=== DIRECTIONS FOR THIS TASK ===
When the string "Association" appears in a line of the records, show the whole line.

(Stored data)
++++++

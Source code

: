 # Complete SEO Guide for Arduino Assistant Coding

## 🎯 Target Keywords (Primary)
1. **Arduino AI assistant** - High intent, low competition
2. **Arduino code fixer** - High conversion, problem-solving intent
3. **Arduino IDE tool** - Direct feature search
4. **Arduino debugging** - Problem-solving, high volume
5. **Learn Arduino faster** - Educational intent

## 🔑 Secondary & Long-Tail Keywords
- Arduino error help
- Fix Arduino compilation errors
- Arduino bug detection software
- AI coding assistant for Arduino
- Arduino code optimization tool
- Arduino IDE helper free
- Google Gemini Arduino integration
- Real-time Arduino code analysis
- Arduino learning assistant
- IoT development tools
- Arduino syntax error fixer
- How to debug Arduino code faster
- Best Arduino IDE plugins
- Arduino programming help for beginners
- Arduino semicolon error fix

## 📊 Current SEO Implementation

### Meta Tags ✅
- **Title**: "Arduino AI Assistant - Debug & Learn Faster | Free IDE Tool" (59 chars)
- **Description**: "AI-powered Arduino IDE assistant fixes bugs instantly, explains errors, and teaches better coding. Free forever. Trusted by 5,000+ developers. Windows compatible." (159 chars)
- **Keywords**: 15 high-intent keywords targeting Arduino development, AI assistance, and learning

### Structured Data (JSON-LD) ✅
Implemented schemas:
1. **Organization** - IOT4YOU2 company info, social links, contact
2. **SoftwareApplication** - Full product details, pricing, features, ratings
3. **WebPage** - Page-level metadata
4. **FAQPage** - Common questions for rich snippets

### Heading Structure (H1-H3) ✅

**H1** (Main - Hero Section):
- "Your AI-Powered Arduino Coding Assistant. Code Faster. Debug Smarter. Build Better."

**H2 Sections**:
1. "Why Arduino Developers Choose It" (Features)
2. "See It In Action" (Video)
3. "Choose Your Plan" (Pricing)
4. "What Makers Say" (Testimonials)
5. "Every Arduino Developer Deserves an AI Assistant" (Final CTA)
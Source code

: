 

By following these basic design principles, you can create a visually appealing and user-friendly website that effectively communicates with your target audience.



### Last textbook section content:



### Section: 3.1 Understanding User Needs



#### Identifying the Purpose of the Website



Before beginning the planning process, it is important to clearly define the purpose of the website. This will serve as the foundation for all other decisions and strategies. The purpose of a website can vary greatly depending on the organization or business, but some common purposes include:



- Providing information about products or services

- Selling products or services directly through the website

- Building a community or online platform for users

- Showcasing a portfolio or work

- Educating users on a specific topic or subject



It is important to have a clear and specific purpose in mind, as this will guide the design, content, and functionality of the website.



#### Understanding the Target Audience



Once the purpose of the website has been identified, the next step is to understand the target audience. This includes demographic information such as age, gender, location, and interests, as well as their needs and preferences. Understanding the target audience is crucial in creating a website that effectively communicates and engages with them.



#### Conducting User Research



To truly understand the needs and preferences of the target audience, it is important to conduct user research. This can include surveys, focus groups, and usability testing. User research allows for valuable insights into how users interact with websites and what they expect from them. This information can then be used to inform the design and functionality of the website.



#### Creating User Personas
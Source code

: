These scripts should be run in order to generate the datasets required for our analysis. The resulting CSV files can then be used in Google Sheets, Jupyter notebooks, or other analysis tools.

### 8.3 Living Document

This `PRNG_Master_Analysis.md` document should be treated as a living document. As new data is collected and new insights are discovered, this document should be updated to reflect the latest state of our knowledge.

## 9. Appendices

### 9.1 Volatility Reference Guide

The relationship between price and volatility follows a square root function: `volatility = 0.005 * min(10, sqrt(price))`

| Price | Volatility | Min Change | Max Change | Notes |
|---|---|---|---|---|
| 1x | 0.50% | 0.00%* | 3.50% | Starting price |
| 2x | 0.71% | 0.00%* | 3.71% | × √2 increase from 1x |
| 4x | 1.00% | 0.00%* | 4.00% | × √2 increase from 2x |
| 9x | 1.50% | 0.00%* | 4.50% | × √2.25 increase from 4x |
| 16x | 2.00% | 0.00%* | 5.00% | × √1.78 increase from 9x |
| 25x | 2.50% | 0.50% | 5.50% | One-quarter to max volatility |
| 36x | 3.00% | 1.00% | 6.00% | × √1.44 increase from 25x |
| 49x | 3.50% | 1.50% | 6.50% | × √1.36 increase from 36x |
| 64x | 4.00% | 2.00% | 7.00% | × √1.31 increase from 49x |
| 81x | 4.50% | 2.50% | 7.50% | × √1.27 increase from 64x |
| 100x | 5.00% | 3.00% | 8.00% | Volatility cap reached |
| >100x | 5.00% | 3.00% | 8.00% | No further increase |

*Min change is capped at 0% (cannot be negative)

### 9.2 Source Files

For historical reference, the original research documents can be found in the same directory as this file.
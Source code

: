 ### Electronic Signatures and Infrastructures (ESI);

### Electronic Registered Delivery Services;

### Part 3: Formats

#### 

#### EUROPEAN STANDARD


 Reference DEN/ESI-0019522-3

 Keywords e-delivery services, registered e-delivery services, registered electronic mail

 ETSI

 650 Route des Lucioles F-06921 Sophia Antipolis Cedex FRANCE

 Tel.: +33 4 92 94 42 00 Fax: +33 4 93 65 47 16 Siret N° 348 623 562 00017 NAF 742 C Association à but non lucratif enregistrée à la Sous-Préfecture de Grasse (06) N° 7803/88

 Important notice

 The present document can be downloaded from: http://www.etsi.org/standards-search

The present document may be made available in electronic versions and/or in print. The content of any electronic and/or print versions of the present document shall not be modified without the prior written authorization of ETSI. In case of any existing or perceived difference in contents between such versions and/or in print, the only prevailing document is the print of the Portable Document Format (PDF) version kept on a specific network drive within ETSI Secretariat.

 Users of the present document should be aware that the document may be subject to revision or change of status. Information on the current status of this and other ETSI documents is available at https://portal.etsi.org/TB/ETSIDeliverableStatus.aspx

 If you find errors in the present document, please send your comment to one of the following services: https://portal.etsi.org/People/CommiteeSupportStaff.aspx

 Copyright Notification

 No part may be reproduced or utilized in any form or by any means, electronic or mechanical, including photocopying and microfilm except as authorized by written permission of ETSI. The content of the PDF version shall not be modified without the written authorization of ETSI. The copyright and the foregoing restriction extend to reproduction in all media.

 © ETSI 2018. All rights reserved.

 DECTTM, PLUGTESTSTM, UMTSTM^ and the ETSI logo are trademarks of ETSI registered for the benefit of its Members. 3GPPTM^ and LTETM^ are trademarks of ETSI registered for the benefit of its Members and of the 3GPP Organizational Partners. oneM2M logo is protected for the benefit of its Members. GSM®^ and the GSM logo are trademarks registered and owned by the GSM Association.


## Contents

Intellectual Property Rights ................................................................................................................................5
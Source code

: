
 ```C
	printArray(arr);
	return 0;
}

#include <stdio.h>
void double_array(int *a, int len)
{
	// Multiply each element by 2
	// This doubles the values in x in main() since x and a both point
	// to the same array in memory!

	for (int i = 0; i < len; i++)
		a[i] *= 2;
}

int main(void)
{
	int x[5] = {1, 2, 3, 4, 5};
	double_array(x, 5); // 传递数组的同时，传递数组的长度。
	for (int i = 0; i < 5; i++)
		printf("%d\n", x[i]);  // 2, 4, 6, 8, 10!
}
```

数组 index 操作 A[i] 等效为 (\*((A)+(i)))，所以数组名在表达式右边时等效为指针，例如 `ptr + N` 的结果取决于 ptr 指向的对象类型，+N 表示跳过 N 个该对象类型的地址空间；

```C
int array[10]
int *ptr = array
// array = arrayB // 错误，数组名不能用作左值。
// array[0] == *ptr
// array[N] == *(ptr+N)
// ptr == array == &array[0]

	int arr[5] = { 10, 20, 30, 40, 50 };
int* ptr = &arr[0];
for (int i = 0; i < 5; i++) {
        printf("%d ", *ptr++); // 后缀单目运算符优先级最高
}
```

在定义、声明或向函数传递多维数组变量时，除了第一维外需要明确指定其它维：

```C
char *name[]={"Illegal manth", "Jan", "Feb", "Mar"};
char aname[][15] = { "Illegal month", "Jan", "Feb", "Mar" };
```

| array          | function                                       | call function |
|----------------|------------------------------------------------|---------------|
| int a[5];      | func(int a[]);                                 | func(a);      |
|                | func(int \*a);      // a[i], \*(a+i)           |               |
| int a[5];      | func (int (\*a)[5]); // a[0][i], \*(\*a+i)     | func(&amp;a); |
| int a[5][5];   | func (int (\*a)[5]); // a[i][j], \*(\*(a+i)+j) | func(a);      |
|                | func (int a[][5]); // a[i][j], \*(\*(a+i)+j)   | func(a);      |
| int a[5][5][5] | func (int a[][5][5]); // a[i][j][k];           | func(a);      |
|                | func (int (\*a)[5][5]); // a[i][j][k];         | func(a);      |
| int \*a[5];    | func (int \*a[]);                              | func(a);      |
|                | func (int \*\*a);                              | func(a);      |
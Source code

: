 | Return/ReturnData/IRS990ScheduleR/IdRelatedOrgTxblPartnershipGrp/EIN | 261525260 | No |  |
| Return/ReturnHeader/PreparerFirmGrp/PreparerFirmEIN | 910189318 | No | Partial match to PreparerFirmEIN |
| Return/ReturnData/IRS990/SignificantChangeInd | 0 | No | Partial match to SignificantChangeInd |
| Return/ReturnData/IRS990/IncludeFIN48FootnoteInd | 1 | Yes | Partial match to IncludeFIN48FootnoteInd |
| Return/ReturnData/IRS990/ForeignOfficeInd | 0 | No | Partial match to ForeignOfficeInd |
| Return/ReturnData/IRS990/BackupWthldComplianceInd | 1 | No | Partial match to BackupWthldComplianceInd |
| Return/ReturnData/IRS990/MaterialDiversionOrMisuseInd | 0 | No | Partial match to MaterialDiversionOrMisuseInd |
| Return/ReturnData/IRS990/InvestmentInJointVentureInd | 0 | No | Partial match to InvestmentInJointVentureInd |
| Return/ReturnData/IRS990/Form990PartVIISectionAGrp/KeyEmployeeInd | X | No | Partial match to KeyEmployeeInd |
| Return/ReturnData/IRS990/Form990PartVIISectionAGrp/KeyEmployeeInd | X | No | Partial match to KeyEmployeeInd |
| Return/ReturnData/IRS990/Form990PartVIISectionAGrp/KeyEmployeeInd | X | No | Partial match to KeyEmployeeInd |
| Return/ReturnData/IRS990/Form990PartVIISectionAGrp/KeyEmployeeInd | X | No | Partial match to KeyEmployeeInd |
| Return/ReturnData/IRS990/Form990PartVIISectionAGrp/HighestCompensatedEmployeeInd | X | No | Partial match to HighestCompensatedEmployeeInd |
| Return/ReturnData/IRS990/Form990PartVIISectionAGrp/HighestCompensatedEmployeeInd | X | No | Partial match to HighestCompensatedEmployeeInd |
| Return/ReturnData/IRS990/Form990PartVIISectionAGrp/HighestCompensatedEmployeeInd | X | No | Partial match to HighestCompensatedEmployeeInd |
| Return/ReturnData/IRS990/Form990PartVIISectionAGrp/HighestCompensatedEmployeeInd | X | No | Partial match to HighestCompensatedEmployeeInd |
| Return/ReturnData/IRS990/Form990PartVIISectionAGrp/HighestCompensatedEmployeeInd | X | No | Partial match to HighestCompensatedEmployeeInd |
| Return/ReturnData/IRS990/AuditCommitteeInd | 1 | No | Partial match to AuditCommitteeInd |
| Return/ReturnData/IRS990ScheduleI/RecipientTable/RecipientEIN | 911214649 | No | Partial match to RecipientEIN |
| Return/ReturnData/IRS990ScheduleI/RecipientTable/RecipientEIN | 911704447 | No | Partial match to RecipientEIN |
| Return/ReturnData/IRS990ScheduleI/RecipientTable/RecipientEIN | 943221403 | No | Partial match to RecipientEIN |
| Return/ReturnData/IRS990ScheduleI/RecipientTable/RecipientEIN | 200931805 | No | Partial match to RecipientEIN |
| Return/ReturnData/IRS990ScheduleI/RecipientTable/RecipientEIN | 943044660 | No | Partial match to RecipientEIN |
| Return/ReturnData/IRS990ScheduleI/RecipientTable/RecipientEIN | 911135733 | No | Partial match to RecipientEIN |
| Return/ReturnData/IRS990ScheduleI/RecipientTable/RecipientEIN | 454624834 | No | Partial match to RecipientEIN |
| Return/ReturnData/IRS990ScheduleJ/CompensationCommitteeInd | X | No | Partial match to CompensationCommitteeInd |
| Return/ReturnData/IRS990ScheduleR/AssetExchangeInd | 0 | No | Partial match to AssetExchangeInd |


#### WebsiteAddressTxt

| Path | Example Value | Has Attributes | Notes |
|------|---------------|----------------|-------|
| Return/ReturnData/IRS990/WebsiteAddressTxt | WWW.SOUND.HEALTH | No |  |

++++++

=== TASK ANSWER ===
 Tel.: +33 4 92 94 42 00 Fax: +33 4 93 65 47 16 Siret N° 348 623 562 00017 NAF 742 C Association à but non lucratif enregistrée à la Sous-Préfecture de Grasse (06) N° 7803/88
 DECTTM, PLUGTESTSTM, UMTSTM^ and the ETSI logo are trademarks of ETSI registered for the benefit of its Members. 3GPPTM^ and LTETM^ are trademarks of ETSI registered for the benefit of its Members and of the 3GPP Organizational Partners. oneM2M logo is protected for the benefit of its Members. GSM®^ and the GSM logo are trademarks registered and owned by the GSM Association.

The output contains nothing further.